Exercise
Gather all lines from the material that contain "principe".

Start of Extracted data

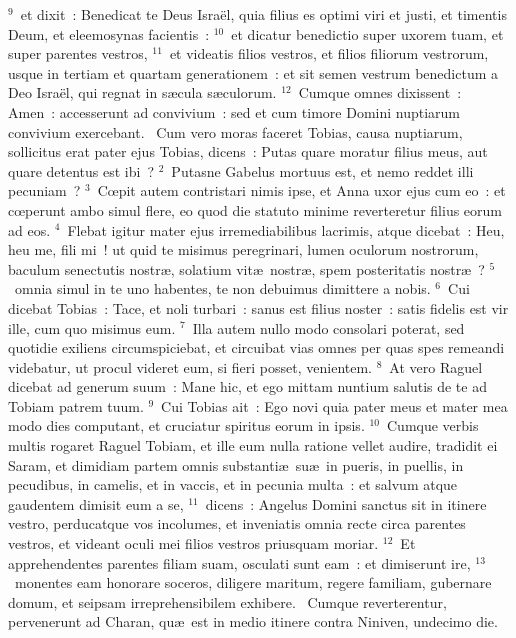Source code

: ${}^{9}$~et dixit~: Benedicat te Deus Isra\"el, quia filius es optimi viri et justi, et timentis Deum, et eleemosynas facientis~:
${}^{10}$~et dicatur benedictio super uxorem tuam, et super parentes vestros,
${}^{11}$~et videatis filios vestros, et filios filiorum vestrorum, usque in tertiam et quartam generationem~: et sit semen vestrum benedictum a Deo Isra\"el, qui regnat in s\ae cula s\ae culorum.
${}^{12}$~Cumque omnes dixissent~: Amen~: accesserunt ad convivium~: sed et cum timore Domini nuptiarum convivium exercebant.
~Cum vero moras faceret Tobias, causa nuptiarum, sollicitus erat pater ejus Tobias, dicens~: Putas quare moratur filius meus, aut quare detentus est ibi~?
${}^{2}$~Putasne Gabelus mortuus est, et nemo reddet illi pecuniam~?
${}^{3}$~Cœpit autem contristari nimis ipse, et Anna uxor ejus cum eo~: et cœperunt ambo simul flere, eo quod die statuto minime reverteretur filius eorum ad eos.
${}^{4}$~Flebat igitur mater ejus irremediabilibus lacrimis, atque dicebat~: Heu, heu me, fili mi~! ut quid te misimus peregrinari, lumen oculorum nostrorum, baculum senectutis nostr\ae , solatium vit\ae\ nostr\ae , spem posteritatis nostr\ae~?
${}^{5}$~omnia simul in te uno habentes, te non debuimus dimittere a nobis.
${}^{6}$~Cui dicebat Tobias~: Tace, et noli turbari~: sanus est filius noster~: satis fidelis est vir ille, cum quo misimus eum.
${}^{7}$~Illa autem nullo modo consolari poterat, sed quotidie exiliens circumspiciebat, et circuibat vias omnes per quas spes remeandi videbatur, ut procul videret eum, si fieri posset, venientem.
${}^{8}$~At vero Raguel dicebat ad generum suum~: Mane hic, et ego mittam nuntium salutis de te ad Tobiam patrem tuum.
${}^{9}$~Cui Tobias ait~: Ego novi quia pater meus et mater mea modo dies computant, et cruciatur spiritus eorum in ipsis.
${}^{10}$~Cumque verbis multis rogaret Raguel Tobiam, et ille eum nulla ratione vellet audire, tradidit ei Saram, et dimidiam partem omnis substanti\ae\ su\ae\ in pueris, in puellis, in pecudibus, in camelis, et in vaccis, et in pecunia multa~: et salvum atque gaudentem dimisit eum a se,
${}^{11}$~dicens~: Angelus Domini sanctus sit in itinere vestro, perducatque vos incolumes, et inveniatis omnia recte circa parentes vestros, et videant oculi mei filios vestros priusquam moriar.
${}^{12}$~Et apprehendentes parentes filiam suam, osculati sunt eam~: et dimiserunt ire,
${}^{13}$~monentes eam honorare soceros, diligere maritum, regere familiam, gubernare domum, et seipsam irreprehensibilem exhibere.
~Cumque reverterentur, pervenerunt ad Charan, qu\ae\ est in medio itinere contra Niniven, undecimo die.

End of Extracted data
Start of Extracted data

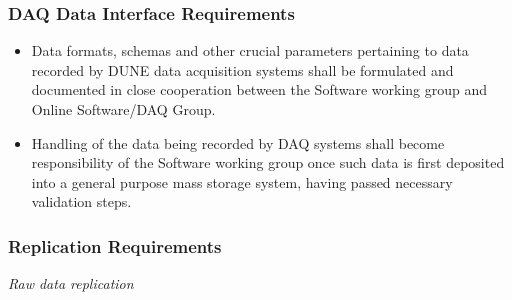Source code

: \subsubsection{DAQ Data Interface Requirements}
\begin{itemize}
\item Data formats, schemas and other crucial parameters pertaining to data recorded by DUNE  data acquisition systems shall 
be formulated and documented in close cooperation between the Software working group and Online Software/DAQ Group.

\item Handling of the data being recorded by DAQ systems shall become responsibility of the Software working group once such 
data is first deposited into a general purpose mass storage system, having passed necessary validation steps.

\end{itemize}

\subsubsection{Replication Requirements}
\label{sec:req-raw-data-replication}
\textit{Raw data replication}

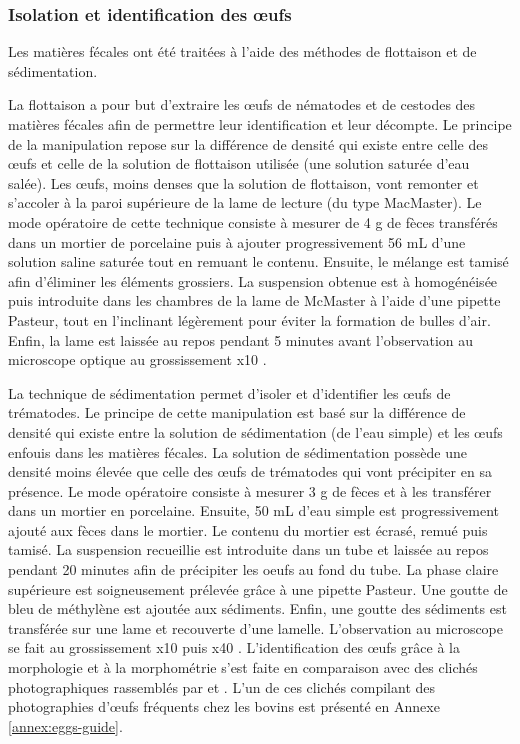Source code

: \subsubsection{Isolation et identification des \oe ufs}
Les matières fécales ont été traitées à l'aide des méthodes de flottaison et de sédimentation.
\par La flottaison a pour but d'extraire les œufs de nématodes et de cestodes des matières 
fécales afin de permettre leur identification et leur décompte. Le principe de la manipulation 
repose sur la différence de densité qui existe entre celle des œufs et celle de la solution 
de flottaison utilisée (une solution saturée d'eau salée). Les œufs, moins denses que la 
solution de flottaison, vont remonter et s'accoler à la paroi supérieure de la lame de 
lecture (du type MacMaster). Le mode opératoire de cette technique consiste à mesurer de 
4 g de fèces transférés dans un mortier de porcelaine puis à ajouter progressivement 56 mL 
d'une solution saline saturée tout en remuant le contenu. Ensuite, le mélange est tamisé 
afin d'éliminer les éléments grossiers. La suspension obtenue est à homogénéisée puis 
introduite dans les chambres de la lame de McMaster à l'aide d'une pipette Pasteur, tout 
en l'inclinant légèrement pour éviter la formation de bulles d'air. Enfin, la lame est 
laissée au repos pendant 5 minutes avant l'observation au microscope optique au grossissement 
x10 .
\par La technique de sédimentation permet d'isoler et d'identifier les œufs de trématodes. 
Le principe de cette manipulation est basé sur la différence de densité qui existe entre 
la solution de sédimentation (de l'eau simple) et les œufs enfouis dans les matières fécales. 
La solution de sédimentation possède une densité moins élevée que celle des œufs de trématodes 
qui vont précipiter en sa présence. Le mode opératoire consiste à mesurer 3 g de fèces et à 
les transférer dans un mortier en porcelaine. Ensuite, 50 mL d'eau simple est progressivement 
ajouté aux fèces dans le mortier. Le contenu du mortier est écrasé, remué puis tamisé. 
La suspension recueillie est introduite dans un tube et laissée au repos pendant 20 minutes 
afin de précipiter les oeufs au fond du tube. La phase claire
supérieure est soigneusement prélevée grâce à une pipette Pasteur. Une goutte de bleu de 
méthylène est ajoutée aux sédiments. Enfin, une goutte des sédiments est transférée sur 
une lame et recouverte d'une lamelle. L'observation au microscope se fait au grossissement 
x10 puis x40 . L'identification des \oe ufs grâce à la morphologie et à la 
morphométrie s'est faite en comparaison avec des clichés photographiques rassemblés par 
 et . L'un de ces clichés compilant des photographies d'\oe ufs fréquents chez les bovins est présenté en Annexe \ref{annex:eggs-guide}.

End of Extracted data

Solution
fécales afin de permettre leur identification et leur décompte. Le principe de la manipulation 
Le principe de cette manipulation est basé sur la différence de densité qui existe entre 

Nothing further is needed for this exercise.